### [PROBLEM STATEMENT]
Lines with "delta": please show every one of them from the listing below.

### [SOURCE DATA]
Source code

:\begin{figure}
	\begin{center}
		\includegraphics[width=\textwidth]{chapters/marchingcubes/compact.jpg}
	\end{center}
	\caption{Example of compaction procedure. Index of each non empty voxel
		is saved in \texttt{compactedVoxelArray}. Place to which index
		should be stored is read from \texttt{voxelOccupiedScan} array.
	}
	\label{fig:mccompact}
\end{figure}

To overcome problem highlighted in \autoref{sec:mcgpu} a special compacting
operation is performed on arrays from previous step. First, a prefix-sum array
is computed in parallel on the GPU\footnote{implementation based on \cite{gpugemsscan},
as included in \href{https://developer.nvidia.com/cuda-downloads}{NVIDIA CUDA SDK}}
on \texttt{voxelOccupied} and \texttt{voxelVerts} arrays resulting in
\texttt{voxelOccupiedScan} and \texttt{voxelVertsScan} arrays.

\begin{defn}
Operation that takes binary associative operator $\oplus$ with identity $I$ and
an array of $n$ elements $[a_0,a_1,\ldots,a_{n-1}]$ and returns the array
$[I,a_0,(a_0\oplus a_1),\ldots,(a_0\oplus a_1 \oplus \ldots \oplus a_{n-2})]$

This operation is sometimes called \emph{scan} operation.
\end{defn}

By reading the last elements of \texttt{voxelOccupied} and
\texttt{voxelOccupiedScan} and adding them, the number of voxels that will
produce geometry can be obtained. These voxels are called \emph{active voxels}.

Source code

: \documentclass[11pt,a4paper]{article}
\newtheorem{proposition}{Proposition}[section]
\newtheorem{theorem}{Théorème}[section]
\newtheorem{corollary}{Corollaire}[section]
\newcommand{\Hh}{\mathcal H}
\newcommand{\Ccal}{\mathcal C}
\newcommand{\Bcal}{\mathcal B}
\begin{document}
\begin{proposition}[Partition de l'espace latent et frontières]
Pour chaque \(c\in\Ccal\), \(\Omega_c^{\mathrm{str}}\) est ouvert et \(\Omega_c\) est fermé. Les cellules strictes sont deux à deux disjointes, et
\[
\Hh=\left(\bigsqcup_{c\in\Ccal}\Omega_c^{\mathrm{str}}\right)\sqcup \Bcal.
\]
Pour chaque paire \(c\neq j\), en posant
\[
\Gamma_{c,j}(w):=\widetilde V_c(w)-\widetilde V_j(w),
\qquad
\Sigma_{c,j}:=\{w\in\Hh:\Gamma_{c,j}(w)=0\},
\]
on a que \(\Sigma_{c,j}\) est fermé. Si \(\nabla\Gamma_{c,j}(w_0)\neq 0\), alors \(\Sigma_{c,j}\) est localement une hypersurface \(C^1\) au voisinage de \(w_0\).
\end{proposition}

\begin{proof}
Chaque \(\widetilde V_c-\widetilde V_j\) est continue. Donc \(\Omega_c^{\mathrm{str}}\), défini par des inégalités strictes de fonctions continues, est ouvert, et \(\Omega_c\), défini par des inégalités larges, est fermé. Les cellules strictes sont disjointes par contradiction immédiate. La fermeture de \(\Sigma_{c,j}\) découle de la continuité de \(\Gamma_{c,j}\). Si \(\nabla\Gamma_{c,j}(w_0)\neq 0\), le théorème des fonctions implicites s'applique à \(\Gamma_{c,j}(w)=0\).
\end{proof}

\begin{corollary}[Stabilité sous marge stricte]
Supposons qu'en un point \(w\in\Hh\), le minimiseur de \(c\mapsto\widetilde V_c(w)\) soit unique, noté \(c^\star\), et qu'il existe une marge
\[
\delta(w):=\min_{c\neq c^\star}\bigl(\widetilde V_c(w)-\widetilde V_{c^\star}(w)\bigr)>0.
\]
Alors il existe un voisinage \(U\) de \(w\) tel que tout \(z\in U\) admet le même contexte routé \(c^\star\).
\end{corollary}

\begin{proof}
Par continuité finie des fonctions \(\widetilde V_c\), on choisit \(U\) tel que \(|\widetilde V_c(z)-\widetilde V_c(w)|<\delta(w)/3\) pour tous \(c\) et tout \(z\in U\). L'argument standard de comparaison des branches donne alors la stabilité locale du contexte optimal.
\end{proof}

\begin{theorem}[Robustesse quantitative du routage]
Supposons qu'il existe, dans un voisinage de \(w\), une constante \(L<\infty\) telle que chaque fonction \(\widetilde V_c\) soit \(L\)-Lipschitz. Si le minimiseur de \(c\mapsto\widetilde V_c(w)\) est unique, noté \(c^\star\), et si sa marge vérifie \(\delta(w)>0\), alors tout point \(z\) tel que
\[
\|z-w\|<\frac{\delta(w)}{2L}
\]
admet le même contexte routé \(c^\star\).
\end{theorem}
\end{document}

### [WRITTEN RESPONSE]
\delta(w):=\min_{c\neq c^\star}\bigl(\widetilde V_c(w)-\widetilde V_{c^\star}(w)\bigr)>0.
Par continuité finie des fonctions \(\widetilde V_c\), on choisit \(U\) tel que \(|\widetilde V_c(z)-\widetilde V_c(w)|<\delta(w)/3\) pour tous \(c\) et tout \(z\in U\). L'argument standard de comparaison des branches donne alors la stabilité locale du contexte optimal.
Supposons qu'il existe, dans un voisinage de \(w\), une constante \(L<\infty\) telle que chaque fonction \(\widetilde V_c\) soit \(L\)-Lipschitz. Si le minimiseur de \(c\mapsto\widetilde V_c(w)\) est unique, noté \(c^\star\), et si sa marge vérifie \(\delta(w)>0\), alors tout point \(z\) tel que
\|z-w\|<\frac{\delta(w)}{2L}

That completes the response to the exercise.